WORK REQUIRED: Among the lines below, restate word for word only those from the line with "## Getting Started" through the line with "Start time: 1530", with both end lines kept.

EXTRACTED RECORDS Block Start

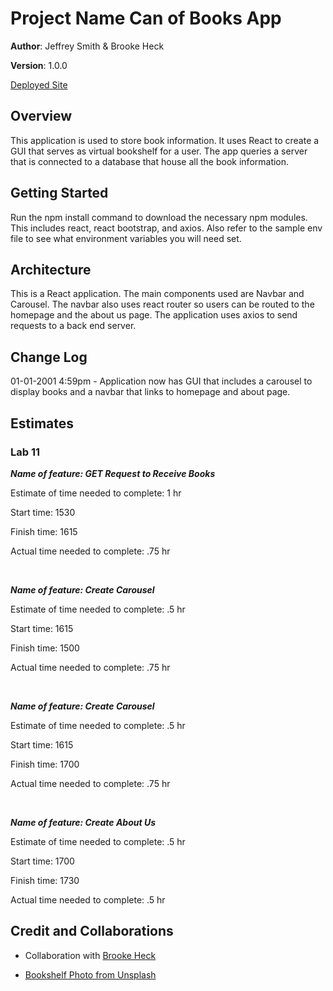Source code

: # Project Name  Can of Books App

**Author**: Jeffrey Smith & Brooke Heck

**Version**: 1.0.0 

[Deployed Site](https://venerable-kelpie-5a4f37.netlify.app/)

## Overview
This application is used to store book information. It uses React to create a GUI that serves as virtual bookshelf for a user. The app queries a server that is connected to a database that house all the book information.

## Getting Started
Run the npm install command to download the necessary npm modules. This includes react, react bootstrap, and axios. Also refer to the sample env file to see what environment variables you will need set.

## Architecture
This is a React application. The main components used are Navbar and Carousel. The navbar also uses react router so users can be routed to the homepage and the about us page. The application uses axios to send requests to a back end server.

## Change Log
01-01-2001 4:59pm - Application now has GUI that includes a carousel to display books and a navbar that links to homepage and about page.

## Estimates

### Lab 11
***Name of feature: GET Request to Receive Books***

Estimate of time needed to complete: 1 hr

Start time: 1530

Finish time: 1615

Actual time needed to complete: .75 hr

</br>

***Name of feature: Create Carousel***

Estimate of time needed to complete: .5 hr

Start time: 1615

Finish time: 1500

Actual time needed to complete: .75 hr

</br>

***Name of feature: Create Carousel***

Estimate of time needed to complete: .5 hr

Start time: 1615

Finish time: 1700

Actual time needed to complete: .75 hr

</br>

***Name of feature: Create About Us***

Estimate of time needed to complete: .5 hr

Start time: 1700

Finish time: 1730

Actual time needed to complete: .5 hr

## Credit and Collaborations
- Collaboration with [Brooke Heck](https://github.com/BrookeHeck)

- [Bookshelf Photo from Unsplash](https://images.unsplash.com/photo-1526243741027-444d633d7365?ixlib=rb-1.2.1&ixid=MnwxMjA3fDB8MHxzZWFyY2h8MTR8fGJvb2tzfGVufDB8fDB8fA%3D%3D&auto=format&fit=crop&w=600&q=60)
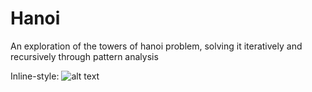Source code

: # Hanoi
An exploration of the towers of hanoi problem, solving it iteratively and recursively through pattern analysis

Inline-style: 
![alt text](https://github.com/jjrylearn/Hanoi/blob/master/animations/towers.gif "Logo Title Text 1")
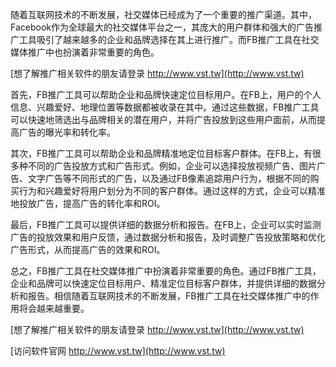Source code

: 随着互联网技术的不断发展，社交媒体已经成为了一个重要的推广渠道。其中，Facebook作为全球最大的社交媒体平台之一，其庞大的用户群体和强大的广告推广工具吸引了越来越多的企业和品牌选择在其上进行推广。而FB推广工具在社交媒体推广中也扮演着非常重要的角色。

[想了解推广相关软件的朋友请登录 http://www.vst.tw](http://www.vst.tw)

首先，FB推广工具可以帮助企业和品牌快速定位目标用户。在FB上，用户的个人信息、兴趣爱好、地理位置等数据都被收录在其中。通过这些数据，FB推广工具可以快速地筛选出与品牌相关的潜在用户，并将广告投放到这些用户面前，从而提高广告的曝光率和转化率。

其次，FB推广工具可以帮助企业和品牌精准地定位目标客户群体。在FB上，有很多种不同的广告投放方式和广告形式。例如，企业可以选择投放视频广告、图片广告、文字广告等不同形式的广告，以及通过FB像素追踪用户行为，根据不同的购买行为和兴趣爱好将用户划分为不同的客户群体。通过这样的方式，企业可以精准地投放广告，提高广告的转化率和ROI。

最后，FB推广工具可以提供详细的数据分析和报告。在FB上，企业可以实时监测广告的投放效果和用户反馈，通过数据分析和报告，及时调整广告投放策略和优化广告形式，从而提高广告的效果和ROI。

总之，FB推广工具在社交媒体推广中扮演着非常重要的角色。通过FB推广工具，企业和品牌可以快速定位目标用户、精准定位目标客户群体，并提供详细的数据分析和报告。相信随着互联网技术的不断发展，FB推广工具在社交媒体推广中的作用将会越来越重要。

[想了解推广相关软件的朋友请登录 http://www.vst.tw](http://www.vst.tw)


[访问软件官网 http://www.vst.tw](http://www.vst.tw)
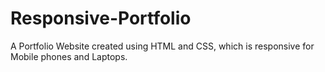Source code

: # Responsive-Portfolio
A Portfolio Website created using HTML and CSS, which is responsive for Mobile phones and Laptops.
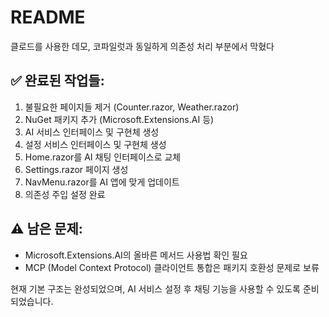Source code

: # README

클로드를 사용한 데모, 코파일럿과 동일하게 의존성 처리 부분에서 막혔다

## ✅ 완료된 작업들:
  1. 불필요한 페이지들 제거 (Counter.razor, Weather.razor)
  2. NuGet 패키지 추가 (Microsoft.Extensions.AI 등)
  3. AI 서비스 인터페이스 및 구현체 생성
  4. 설정 서비스 인터페이스 및 구현체 생성
  5. Home.razor를 AI 채팅 인터페이스로 교체
  6. Settings.razor 페이지 생성
  7. NavMenu.razor를 AI 앱에 맞게 업데이트
  8. 의존성 주입 설정 완료

## ⚠️  남은 문제:
  - Microsoft.Extensions.AI의 올바른 메서드 사용법 확인 필요
  - MCP (Model Context Protocol) 클라이언트 통합은 패키지 호환성 문제로 보류

  현재 기본 구조는 완성되었으며, AI 서비스 설정 후 채팅 기능을 사용할 수 있도록 준비되었습니다.
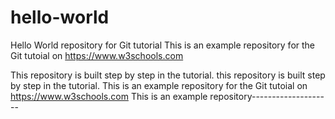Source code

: # hello-world
Hello World repository for Git tutorial
This is an example repository for the Git tutoial on https://www.w3schools.com

This repository is built step by step in the tutorial.
this repository is built step by step in the tutorial.
This is an example repository for the Git tutoial on https://www.w3schools.com
This is an example repository--------------------

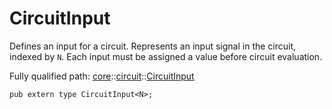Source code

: # CircuitInput

Defines an input for a circuit.
Represents an input signal in the circuit, indexed by `N`. Each input must be assigned
a value before circuit evaluation.

Fully qualified path: [core](./core.md)::[circuit](./core-circuit.md)::[CircuitInput](./core-circuit-CircuitInput.md)

<pre><code class="language-cairo">pub extern type CircuitInput&lt;N&gt;;</code></pre>

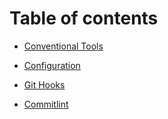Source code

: # Table of contents

- [Conventional Tools](/README.md)

- [Configuration](/docs/configuration.md)
- [Git Hooks](/docs/git-hooks.md)
- [Commitlint](/docs/commitlint.md)
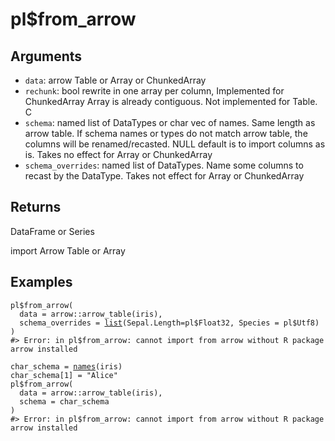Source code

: # pl$from_arrow

## Arguments

- `data`: arrow Table or Array or ChunkedArray
- `rechunk`: bool rewrite in one array per column, Implemented for ChunkedArray Array is already contiguous. Not implemented for Table. C
- `schema`: named list of DataTypes or char vec of names. Same length as arrow table. If schema names or types do not match arrow table, the columns will be renamed/recasted. NULL default is to import columns as is. Takes no effect for Array or ChunkedArray
- `schema_overrides`: named list of DataTypes. Name some columns to recast by the DataType. Takes not effect for Array or ChunkedArray

## Returns

DataFrame or Series

import Arrow Table or Array

## Examples

<pre class='r-example'><code><span class='r-in'><span><span class='va'>pl</span><span class='op'>$</span><span class='fu'>from_arrow</span><span class='op'>(</span></span></span>
<span class='r-in'><span>  data <span class='op'>=</span> <span class='fu'>arrow</span><span class='fu'>::</span><span class='fu'>arrow_table</span><span class='op'>(</span><span class='va'>iris</span><span class='op'>)</span>,</span></span>
<span class='r-in'><span>  schema_overrides <span class='op'>=</span> <span class='fu'><a href='https://rdrr.io/r/base/list.html'>list</a></span><span class='op'>(</span>Sepal.Length<span class='op'>=</span><span class='va'>pl</span><span class='op'>$</span><span class='va'>Float32</span>, Species <span class='op'>=</span> <span class='va'>pl</span><span class='op'>$</span><span class='va'>Utf8</span><span class='op'>)</span></span></span>
<span class='r-in'><span><span class='op'>)</span></span></span>
<span class='r-err co'><span class='r-pr'>#&gt;</span> <span class='error'>Error:</span> in pl$from_arrow: cannot import from arrow without R package arrow installed</span>
<span class='r-in'><span></span></span>
<span class='r-in'><span><span class='va'>char_schema</span> <span class='op'>=</span> <span class='fu'><a href='https://rdrr.io/r/base/names.html'>names</a></span><span class='op'>(</span><span class='va'>iris</span><span class='op'>)</span></span></span>
<span class='r-in'><span><span class='va'>char_schema</span><span class='op'>[</span><span class='fl'>1</span><span class='op'>]</span> <span class='op'>=</span> <span class='st'>"Alice"</span></span></span>
<span class='r-in'><span><span class='va'>pl</span><span class='op'>$</span><span class='fu'>from_arrow</span><span class='op'>(</span></span></span>
<span class='r-in'><span>  data <span class='op'>=</span> <span class='fu'>arrow</span><span class='fu'>::</span><span class='fu'>arrow_table</span><span class='op'>(</span><span class='va'>iris</span><span class='op'>)</span>,</span></span>
<span class='r-in'><span>  schema <span class='op'>=</span> <span class='va'>char_schema</span></span></span>
<span class='r-in'><span><span class='op'>)</span></span></span>
<span class='r-err co'><span class='r-pr'>#&gt;</span> <span class='error'>Error:</span> in pl$from_arrow: cannot import from arrow without R package arrow installed</span>
 </code></pre>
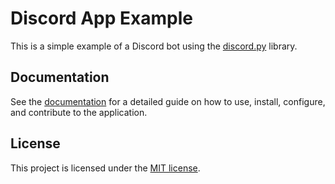 # Discord App Example

This is a simple example of a Discord bot using the [discord.py](https://discordpy.readthedocs.io/en/latest/) library.

## Documentation

See the [documentation](https://discord-app-example.pages.dev/) for a detailed guide on how to use, install,
configure, and contribute to the application.

## License

This project is licensed under the [MIT license](./LICENSE).
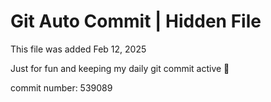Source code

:# Git Auto Commit | Hidden File

This file was added Feb 12, 2025

Just for fun and keeping my daily git commit active 🤪

commit number: 539089

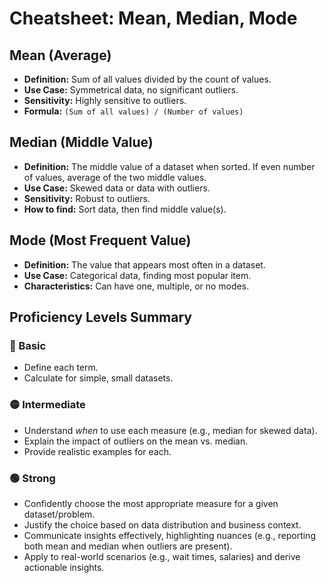# Cheatsheet: Mean, Median, Mode

## Mean (Average)
*   **Definition:** Sum of all values divided by the count of values.
*   **Use Case:** Symmetrical data, no significant outliers.
*   **Sensitivity:** Highly sensitive to outliers.
*   **Formula:** `(Sum of all values) / (Number of values)`

## Median (Middle Value)
*   **Definition:** The middle value of a dataset when sorted. If even number of values, average of the two middle values.
*   **Use Case:** Skewed data or data with outliers.
*   **Sensitivity:** Robust to outliers.
*   **How to find:** Sort data, then find middle value(s).

## Mode (Most Frequent Value)
*   **Definition:** The value that appears most often in a dataset.
*   **Use Case:** Categorical data, finding most popular item.
*   **Characteristics:** Can have one, multiple, or no modes.

## Proficiency Levels Summary

### 🔵 Basic
*   Define each term.
*   Calculate for simple, small datasets.

### 🟡 Intermediate
*   Understand *when* to use each measure (e.g., median for skewed data).
*   Explain the impact of outliers on the mean vs. median.
*   Provide realistic examples for each.

### 🟢 Strong
*   Confidently choose the most appropriate measure for a given dataset/problem.
*   Justify the choice based on data distribution and business context.
*   Communicate insights effectively, highlighting nuances (e.g., reporting both mean and median when outliers are present).
*   Apply to real-world scenarios (e.g., wait times, salaries) and derive actionable insights.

EXTRACTED RECORDS Block End

RESULT FOR THIS TASK:
## Getting Started
Run the npm install command to download the necessary npm modules. This includes react, react bootstrap, and axios. Also refer to the sample env file to see what environment variables you will need set.

## Architecture
This is a React application. The main components used are Navbar and Carousel. The navbar also uses react router so users can be routed to the homepage and the about us page. The application uses axios to send requests to a back end server.

## Change Log
01-01-2001 4:59pm - Application now has GUI that includes a carousel to display books and a navbar that links to homepage and about page.

## Estimates

### Lab 11
***Name of feature: GET Request to Receive Books***

Estimate of time needed to complete: 1 hr

Start time: 1530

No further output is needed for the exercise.